Lebanon has a very rich flora. It includes a large number of plants found nowhere else on our planet. These plants are considered to be endemic to Lebanon. They often bear names relating to Lebanese places or personalities.

The country also counts species of wild plants that happen to be relatives of widely cultivated plants – these are called Wild Crop Relatives. You could say they are the wild "cousins" to our cultivated crops. Today, this makes them tremendously important as they contain genetic traits that we may need in the future not only to increase yields but to improve tolerance to different climatic conditions, diseases and pests.

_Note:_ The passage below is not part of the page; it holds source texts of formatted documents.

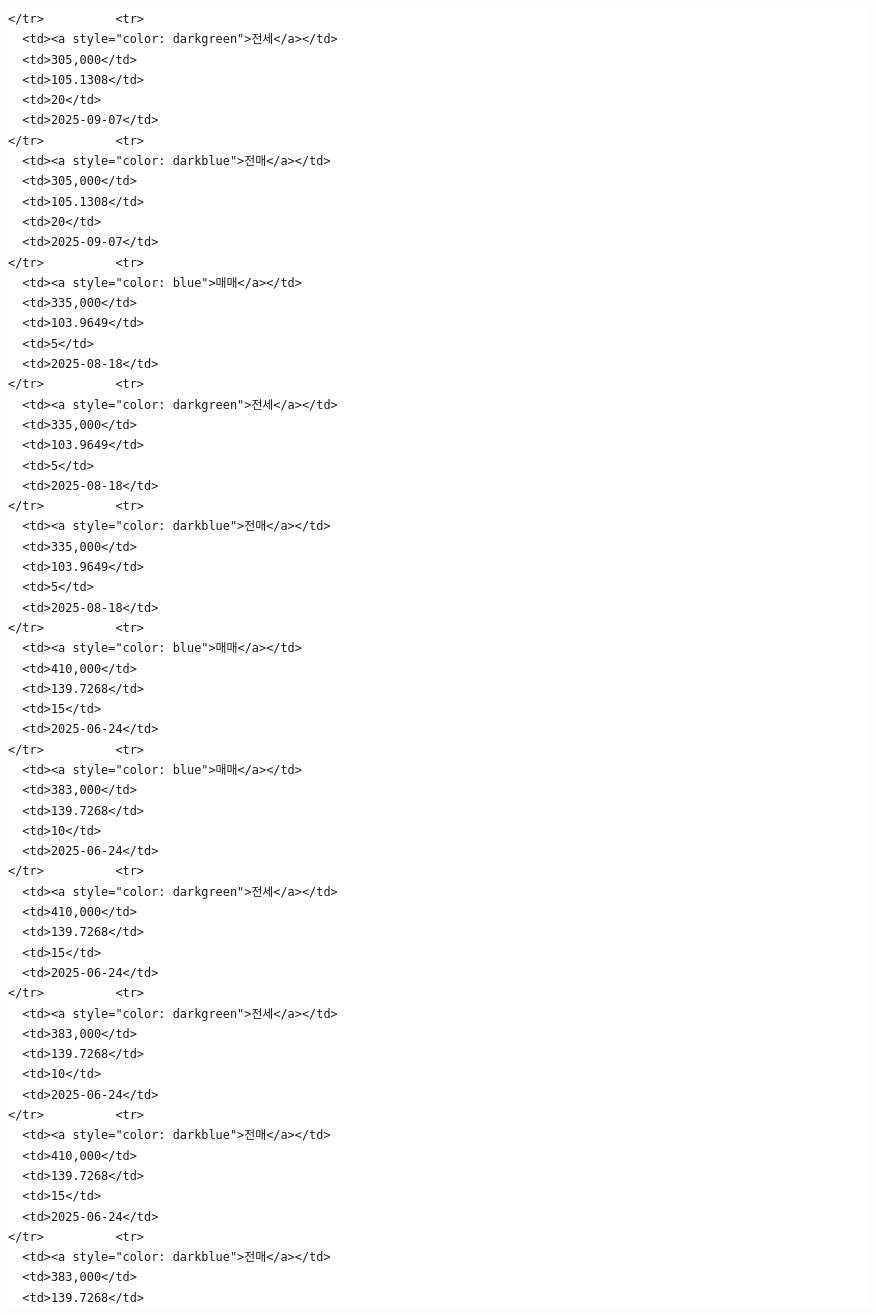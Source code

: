     </tr>          <tr>
      <td><a style="color: darkgreen">전세</a></td>
      <td>305,000</td>
      <td>105.1308</td>
      <td>20</td>
      <td>2025-09-07</td>
    </tr>          <tr>
      <td><a style="color: darkblue">전매</a></td>
      <td>305,000</td>
      <td>105.1308</td>
      <td>20</td>
      <td>2025-09-07</td>
    </tr>          <tr>
      <td><a style="color: blue">매매</a></td>
      <td>335,000</td>
      <td>103.9649</td>
      <td>5</td>
      <td>2025-08-18</td>
    </tr>          <tr>
      <td><a style="color: darkgreen">전세</a></td>
      <td>335,000</td>
      <td>103.9649</td>
      <td>5</td>
      <td>2025-08-18</td>
    </tr>          <tr>
      <td><a style="color: darkblue">전매</a></td>
      <td>335,000</td>
      <td>103.9649</td>
      <td>5</td>
      <td>2025-08-18</td>
    </tr>          <tr>
      <td><a style="color: blue">매매</a></td>
      <td>410,000</td>
      <td>139.7268</td>
      <td>15</td>
      <td>2025-06-24</td>
    </tr>          <tr>
      <td><a style="color: blue">매매</a></td>
      <td>383,000</td>
      <td>139.7268</td>
      <td>10</td>
      <td>2025-06-24</td>
    </tr>          <tr>
      <td><a style="color: darkgreen">전세</a></td>
      <td>410,000</td>
      <td>139.7268</td>
      <td>15</td>
      <td>2025-06-24</td>
    </tr>          <tr>
      <td><a style="color: darkgreen">전세</a></td>
      <td>383,000</td>
      <td>139.7268</td>
      <td>10</td>
      <td>2025-06-24</td>
    </tr>          <tr>
      <td><a style="color: darkblue">전매</a></td>
      <td>410,000</td>
      <td>139.7268</td>
      <td>15</td>
      <td>2025-06-24</td>
    </tr>          <tr>
      <td><a style="color: darkblue">전매</a></td>
      <td>383,000</td>
      <td>139.7268</td>
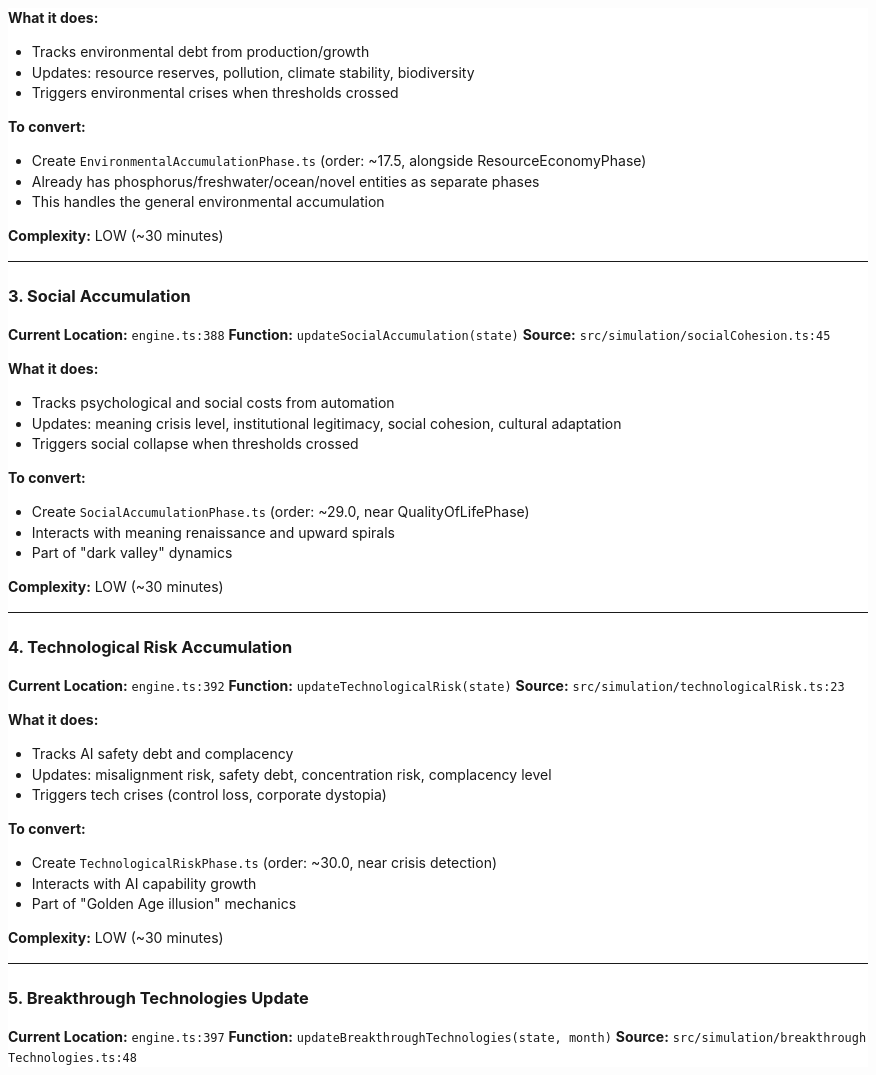 **What it does:**
- Tracks environmental debt from production/growth
- Updates: resource reserves, pollution, climate stability, biodiversity
- Triggers environmental crises when thresholds crossed

**To convert:**
- Create `EnvironmentalAccumulationPhase.ts` (order: ~17.5, alongside ResourceEconomyPhase)
- Already has phosphorus/freshwater/ocean/novel entities as separate phases
- This handles the general environmental accumulation

**Complexity:** LOW (~30 minutes)

---

### 3. Social Accumulation
**Current Location:** `engine.ts:388`
**Function:** `updateSocialAccumulation(state)`
**Source:** `src/simulation/socialCohesion.ts:45`

**What it does:**
- Tracks psychological and social costs from automation
- Updates: meaning crisis level, institutional legitimacy, social cohesion, cultural adaptation
- Triggers social collapse when thresholds crossed

**To convert:**
- Create `SocialAccumulationPhase.ts` (order: ~29.0, near QualityOfLifePhase)
- Interacts with meaning renaissance and upward spirals
- Part of "dark valley" dynamics

**Complexity:** LOW (~30 minutes)

---

### 4. Technological Risk Accumulation
**Current Location:** `engine.ts:392`
**Function:** `updateTechnologicalRisk(state)`
**Source:** `src/simulation/technologicalRisk.ts:23`

**What it does:**
- Tracks AI safety debt and complacency
- Updates: misalignment risk, safety debt, concentration risk, complacency level
- Triggers tech crises (control loss, corporate dystopia)

**To convert:**
- Create `TechnologicalRiskPhase.ts` (order: ~30.0, near crisis detection)
- Interacts with AI capability growth
- Part of "Golden Age illusion" mechanics

**Complexity:** LOW (~30 minutes)

---

### 5. Breakthrough Technologies Update
**Current Location:** `engine.ts:397`
**Function:** `updateBreakthroughTechnologies(state, month)`
**Source:** `src/simulation/breakthroughTechnologies.ts:48`
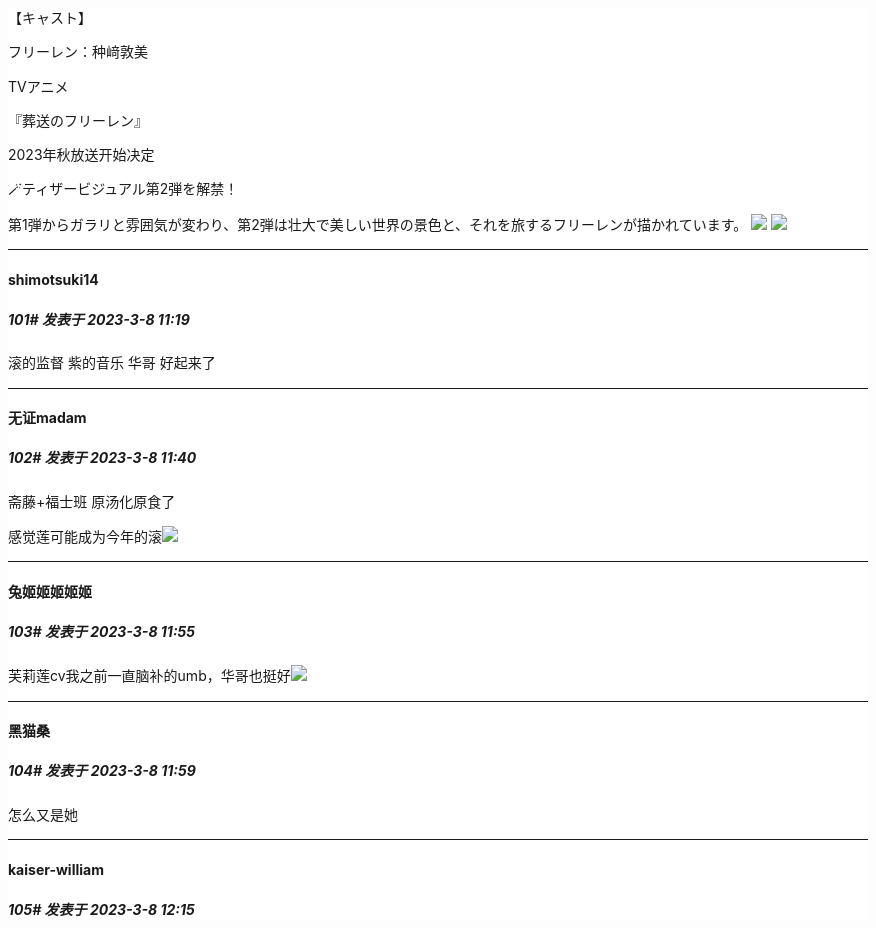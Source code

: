 【キャスト】

フリーレン：种﨑敦美

TVアニメ

『葬送のフリーレン』

2023年秋放送开始决定

🪄ティザービジュアル第2弾を解禁！

第1弾からガラリと雰囲気が変わり、第2弾は壮大で美しい世界の景色と、それを旅するフリーレンが描かれています。
<img src="https://p.sda1.dev/10/da7aa3307011b7b423447e520a529928/20230308_110339.jpg" referrerpolicy="no-referrer">
<img src="https://p.sda1.dev/10/bebcf247114d1376742111e2e8350482/2_visual.jpg" referrerpolicy="no-referrer">

*****

####  shimotsuki14  
##### 101#       发表于 2023-3-8 11:19

滚的监督
紫的音乐
华哥
好起来了

*****

####  无证madam  
##### 102#       发表于 2023-3-8 11:40

斋藤+福士班 原汤化原食了

感觉莲可能成为今年的滚<img src="https://static.saraba1st.com/image/smiley/face2017/037.png" referrerpolicy="no-referrer">

*****

####  兔姬姬姬姬姬  
##### 103#       发表于 2023-3-8 11:55

芙莉莲cv我之前一直脑补的umb，华哥也挺好<img src="https://static.saraba1st.com/image/smiley/face2017/033.png" referrerpolicy="no-referrer">

*****

####  黑猫桑  
##### 104#       发表于 2023-3-8 11:59

怎么又是她

*****

####  kaiser-william  
##### 105#       发表于 2023-3-8 12:15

Agriculture was born 12,000 years ago in the Fertile Crescent of which Lebanon is a part of before spreading across the continents. This places us at the centre of domestication of mainstay crops such as wheat, barley, oats, chickpeas, lentils and peas. The general public is not always aware that the food we enjoy today is the result of a very long process of domestication by selection that spanned thousands of years. Men and women have selected from the wild species, the traits that meet their direct needs.

The Charles Corm Foundation, hand in hand with the Faculty of Sciences at Beirut's Saint-Joseph University and the NGO Jouzour Loubnan has pioneered a project with the Directorate General of Antiquities (DGA) to plant wild and cultivated species around archaeological sites. The first site for this experiment is the castle of Msseylha where an old mill is being restored to irrigate nearby land. Archaeological sites are great places for these projects as they are protected areas. By planting wild and cultivated species side by side, the visitor will be able to compare species and admire the prodigious phenomenon of plant domestication.

We hope this project will show visitors how plants are crucial to our lives and how, in the same way as archaeological treasures, they represent our heritage – one well worth protecting!